Dans le détail, les prix à la consommation américains ont connu une progression mensuelle pour les indices global et core de respectivement +0.3% et +0.4% soit des variations en rythme annualisé de +3.1% (contre +3.4% en décembre) et +3.9% (inchangée sur le mois). Si les prix dans l’alimentaire restent dynamiques, notamment sur l’alimentation hors domicile (+0.5% sur le mois et +5.1% sur 1 an), l’inflation reste globalement concentrée sur le « noyau dur » et plus particulièrement les loyers qui représentent quasiment deux tiers de l’indice. La progression des prix y reste importante (plus de 6% en annualisée) et, même si le point d’inflexion est acté depuis maintenant mars 2023, le décalage avec la baisse des prix de l’immobilier est clairement plus long qu’escompté. Cet écart est d’autant plus troublant que les indices « en temps réel » sur les loyers sont plutôt à l’équilibre voire négatifs en variation mensuelle. Par ailleurs, les loyers ne doivent pas totalement cacher les autres foyers inflationnistes, l’évolution des prix dans les services (hors loyers) reste, en effet, encore importante à +3.6% et en accélération sur le mois. Néanmoins, les indices Trimmed-mean de la Fed de Cleveland, qui excluent les variations les plus hautes et les plus basses font toujours état d’une baisse des pressions inflationnistes.

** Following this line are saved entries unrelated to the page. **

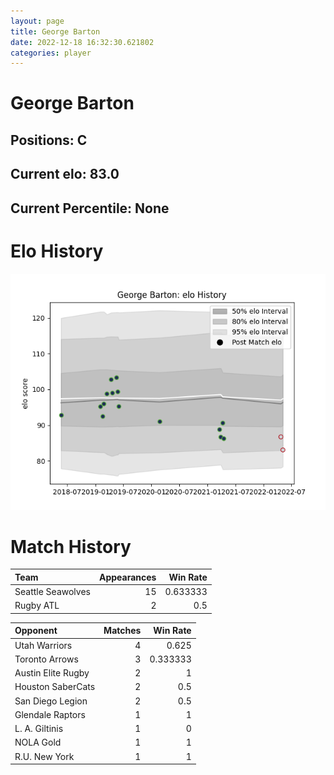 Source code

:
 ```yaml
---  
layout: page  
title: George Barton  
date: 2022-12-18 16:32:30.621802  
categories: player  
---
```

# George Barton

## Positions: C

## Current elo: 83.0

## Current Percentile: None

# Elo History


![elo history](history_GeorgeBarton.png)
# Match History


| Team              |   Appearances |   Win Rate |
|:------------------|--------------:|-----------:|
| Seattle Seawolves |            15 |   0.633333 |
| Rugby ATL         |             2 |   0.5      |

| Opponent           |   Matches |   Win Rate |
|:-------------------|----------:|-----------:|
| Utah Warriors      |         4 |   0.625    |
| Toronto Arrows     |         3 |   0.333333 |
| Austin Elite Rugby |         2 |   1        |
| Houston SaberCats  |         2 |   0.5      |
| San Diego Legion   |         2 |   0.5      |
| Glendale Raptors   |         1 |   1        |
| L. A. Giltinis     |         1 |   0        |
| NOLA Gold          |         1 |   1        |
| R.U. New York      |         1 |   1        | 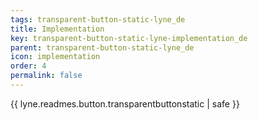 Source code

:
 ```yaml
---
tags: transparent-button-static-lyne_de
title: Implementation
key: transparent-button-static-lyne-implementation_de
parent: transparent-button-static-lyne_de
icon: implementation
order: 4
permalink: false  
---
```

{{ lyne.readmes.button.transparentbuttonstatic | safe }}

Comme nous l’avons mentionné dans notre dernier rendez-vous du lundi, pour le moment, seuls les taux d'intérêt intègrent moins de baisse de taux directeurs pour cette année. Ainsi, les marchés actions restent, à ce stade, insensibles au contexte sur les taux et le marché du crédit est, quant à lui, tout simplement atone avec des spreads qui établissent de nouveaux plus bas depuis presque 2 ans et le début de la guerre en Ukraine.
« Pourvu que ça dure ! » comme le disait un regretté humoriste breton.